§ **WORK REQUEST**: Your answer should consist of each line from the data below that contains "treated".

[[ TASK DATA, beginning ]]

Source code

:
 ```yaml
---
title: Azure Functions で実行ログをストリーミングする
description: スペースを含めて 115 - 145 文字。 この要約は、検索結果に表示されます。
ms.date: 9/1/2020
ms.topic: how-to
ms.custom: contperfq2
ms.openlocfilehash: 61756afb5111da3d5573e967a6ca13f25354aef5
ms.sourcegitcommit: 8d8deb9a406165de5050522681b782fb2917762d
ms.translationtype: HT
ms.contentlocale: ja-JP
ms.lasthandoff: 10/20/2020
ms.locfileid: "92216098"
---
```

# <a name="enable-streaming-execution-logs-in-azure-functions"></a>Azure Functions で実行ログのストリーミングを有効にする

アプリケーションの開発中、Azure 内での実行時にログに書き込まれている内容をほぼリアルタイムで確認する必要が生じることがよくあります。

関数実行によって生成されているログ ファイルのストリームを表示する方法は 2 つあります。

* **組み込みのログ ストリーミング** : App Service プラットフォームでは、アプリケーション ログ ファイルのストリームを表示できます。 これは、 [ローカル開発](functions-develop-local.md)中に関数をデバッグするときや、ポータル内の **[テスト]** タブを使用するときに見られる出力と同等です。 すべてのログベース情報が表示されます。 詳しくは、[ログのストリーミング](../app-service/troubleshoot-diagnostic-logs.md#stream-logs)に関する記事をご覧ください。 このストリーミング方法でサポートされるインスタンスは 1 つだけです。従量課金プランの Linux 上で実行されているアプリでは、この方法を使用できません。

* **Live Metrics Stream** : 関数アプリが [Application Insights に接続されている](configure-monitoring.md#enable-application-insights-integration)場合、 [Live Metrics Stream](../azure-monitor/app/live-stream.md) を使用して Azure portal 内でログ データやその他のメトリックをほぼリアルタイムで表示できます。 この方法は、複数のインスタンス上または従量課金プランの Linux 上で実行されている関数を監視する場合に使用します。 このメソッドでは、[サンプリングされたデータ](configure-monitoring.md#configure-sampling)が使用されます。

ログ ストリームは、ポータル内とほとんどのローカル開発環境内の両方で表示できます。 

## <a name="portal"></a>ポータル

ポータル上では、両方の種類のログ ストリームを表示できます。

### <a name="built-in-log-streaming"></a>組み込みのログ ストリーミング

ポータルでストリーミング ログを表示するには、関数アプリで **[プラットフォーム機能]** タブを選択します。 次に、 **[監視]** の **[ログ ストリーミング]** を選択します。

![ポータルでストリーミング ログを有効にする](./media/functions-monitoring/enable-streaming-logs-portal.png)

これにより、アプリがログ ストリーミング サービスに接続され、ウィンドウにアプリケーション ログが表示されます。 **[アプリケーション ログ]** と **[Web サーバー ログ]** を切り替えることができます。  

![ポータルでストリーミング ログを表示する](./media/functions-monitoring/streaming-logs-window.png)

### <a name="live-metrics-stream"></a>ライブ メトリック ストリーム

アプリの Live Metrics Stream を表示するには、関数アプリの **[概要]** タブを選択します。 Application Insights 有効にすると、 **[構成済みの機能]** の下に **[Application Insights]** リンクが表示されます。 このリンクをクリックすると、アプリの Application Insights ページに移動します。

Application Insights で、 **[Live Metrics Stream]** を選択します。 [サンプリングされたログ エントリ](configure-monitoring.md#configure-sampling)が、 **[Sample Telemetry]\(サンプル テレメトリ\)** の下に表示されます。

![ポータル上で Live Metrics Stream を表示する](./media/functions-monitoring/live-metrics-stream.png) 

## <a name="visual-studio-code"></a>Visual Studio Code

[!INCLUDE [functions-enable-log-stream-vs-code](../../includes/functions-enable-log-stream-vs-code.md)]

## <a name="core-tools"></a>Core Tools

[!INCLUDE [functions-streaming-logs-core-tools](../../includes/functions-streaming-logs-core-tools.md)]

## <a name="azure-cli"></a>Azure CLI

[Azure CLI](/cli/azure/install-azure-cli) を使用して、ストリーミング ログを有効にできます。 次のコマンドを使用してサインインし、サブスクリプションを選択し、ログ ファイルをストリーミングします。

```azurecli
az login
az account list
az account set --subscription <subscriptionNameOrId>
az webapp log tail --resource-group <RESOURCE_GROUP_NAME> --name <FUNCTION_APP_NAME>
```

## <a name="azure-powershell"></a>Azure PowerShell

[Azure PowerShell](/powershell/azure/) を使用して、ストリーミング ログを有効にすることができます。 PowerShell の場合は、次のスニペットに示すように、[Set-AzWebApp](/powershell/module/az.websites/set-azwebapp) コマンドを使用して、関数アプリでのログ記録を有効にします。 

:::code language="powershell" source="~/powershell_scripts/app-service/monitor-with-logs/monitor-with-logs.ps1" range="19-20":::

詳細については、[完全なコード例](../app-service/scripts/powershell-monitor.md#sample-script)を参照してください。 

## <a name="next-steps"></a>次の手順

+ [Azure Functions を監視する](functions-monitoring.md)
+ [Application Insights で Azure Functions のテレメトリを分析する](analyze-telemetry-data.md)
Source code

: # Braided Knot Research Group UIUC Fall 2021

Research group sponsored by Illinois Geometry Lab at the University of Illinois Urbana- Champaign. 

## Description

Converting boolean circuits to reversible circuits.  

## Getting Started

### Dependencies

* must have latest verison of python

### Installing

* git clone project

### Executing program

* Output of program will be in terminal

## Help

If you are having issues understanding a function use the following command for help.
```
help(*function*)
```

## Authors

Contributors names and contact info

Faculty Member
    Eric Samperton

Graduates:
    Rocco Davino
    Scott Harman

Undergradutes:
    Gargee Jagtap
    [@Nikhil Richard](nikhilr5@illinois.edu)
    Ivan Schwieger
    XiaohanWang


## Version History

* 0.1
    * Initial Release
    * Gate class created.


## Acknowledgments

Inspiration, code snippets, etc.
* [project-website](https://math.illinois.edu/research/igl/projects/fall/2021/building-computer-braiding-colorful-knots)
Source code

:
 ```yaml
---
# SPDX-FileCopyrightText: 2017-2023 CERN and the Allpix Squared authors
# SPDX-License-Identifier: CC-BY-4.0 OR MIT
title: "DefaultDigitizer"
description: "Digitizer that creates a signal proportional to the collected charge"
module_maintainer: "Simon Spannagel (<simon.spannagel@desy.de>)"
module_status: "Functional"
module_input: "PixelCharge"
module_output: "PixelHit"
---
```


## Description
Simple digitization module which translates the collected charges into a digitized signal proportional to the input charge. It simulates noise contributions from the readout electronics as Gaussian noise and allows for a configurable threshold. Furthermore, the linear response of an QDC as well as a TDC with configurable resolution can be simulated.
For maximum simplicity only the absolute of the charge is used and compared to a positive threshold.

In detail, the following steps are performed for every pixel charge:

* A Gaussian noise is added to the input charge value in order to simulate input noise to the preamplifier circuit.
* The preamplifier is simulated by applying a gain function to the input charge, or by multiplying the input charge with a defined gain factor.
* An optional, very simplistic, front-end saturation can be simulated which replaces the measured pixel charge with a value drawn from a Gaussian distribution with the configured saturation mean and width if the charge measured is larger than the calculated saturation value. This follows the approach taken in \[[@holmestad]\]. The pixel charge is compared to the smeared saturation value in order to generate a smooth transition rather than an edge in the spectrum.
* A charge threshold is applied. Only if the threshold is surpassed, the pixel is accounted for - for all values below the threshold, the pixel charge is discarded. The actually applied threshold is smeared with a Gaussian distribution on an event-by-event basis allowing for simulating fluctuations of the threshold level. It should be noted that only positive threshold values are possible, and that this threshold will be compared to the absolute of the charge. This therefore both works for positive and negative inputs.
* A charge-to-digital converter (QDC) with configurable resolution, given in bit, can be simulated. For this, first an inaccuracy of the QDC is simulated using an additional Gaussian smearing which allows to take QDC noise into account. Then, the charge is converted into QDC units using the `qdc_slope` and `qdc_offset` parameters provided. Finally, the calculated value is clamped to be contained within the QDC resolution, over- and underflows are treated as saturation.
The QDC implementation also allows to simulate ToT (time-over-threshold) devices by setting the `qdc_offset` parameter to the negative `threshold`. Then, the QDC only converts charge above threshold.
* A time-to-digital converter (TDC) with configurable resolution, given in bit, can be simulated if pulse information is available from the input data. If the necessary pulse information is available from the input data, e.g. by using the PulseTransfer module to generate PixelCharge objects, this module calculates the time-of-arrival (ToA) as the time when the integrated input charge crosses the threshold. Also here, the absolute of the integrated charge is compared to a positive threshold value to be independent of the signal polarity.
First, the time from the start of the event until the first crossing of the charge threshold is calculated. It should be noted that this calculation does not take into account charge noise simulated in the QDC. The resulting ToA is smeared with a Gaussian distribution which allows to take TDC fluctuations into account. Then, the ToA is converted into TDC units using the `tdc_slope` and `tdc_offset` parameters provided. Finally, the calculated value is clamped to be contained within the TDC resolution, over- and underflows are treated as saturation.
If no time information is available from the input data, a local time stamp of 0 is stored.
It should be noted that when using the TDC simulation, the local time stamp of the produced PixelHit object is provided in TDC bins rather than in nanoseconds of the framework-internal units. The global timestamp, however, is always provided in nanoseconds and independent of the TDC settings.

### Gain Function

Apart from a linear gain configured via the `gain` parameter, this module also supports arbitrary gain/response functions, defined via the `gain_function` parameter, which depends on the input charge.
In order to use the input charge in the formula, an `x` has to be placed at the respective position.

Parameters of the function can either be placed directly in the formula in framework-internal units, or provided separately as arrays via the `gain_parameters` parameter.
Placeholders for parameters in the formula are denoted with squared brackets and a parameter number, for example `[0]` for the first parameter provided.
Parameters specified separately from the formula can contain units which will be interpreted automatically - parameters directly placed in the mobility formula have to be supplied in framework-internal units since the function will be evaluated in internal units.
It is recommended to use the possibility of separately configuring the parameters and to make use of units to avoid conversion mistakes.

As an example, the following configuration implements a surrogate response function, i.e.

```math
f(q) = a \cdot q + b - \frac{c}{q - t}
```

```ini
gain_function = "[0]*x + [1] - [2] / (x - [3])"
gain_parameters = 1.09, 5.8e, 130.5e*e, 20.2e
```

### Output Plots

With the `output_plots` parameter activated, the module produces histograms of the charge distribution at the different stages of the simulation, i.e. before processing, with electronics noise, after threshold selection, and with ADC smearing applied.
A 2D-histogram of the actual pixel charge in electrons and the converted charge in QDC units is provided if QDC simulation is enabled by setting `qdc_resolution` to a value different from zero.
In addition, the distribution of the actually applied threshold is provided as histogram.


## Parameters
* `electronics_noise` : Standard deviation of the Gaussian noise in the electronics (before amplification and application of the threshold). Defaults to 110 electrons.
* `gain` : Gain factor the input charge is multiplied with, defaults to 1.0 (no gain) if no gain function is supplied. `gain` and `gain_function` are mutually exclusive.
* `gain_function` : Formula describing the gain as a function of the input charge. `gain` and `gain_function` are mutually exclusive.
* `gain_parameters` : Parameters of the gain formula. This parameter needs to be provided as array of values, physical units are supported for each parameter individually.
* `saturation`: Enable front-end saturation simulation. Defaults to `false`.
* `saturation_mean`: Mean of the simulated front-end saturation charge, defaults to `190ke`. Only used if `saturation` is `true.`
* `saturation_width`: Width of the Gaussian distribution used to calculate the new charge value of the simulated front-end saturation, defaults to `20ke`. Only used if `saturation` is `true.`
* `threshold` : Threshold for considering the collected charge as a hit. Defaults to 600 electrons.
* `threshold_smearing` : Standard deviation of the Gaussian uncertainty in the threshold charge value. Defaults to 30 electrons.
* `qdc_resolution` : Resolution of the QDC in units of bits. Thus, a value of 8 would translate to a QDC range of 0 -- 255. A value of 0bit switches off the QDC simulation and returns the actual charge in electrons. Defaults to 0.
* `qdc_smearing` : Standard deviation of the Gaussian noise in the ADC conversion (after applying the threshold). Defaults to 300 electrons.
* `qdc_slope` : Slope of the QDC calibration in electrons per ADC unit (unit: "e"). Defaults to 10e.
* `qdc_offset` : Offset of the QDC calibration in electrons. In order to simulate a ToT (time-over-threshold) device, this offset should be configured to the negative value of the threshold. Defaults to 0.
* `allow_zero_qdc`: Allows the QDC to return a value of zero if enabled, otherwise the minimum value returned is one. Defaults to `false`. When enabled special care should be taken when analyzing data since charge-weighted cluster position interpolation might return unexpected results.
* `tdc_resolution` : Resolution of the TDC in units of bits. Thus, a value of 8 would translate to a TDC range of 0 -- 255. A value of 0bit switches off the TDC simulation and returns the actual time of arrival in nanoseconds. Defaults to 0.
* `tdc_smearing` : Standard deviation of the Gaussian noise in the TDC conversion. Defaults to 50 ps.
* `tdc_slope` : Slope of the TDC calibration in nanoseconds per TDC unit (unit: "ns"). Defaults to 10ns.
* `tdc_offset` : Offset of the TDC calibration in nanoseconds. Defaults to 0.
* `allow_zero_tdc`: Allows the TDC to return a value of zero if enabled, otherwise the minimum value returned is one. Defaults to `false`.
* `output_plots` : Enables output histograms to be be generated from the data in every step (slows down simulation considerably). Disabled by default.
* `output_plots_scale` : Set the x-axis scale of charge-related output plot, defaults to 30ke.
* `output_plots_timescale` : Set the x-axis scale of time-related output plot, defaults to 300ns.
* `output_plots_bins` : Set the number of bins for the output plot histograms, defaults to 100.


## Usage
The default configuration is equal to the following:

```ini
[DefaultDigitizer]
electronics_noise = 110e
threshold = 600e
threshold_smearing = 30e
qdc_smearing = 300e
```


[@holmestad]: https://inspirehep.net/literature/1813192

[[ TASK DATA, end ]]

§ **TASK ANSWER**:
* A charge-to-digital converter (QDC) with configurable resolution, given in bit, can be simulated. For this, first an inaccuracy of the QDC is simulated using an additional Gaussian smearing which allows to take QDC noise into account. Then, the charge is converted into QDC units using the `qdc_slope` and `qdc_offset` parameters provided. Finally, the calculated value is clamped to be contained within the QDC resolution, over- and underflows are treated as saturation.
First, the time from the start of the event until the first crossing of the charge threshold is calculated. It should be noted that this calculation does not take into account charge noise simulated in the QDC. The resulting ToA is smeared with a Gaussian distribution which allows to take TDC fluctuations into account. Then, the ToA is converted into TDC units using the `tdc_slope` and `tdc_offset` parameters provided. Finally, the calculated value is clamped to be contained within the TDC resolution, over- and underflows are treated as saturation.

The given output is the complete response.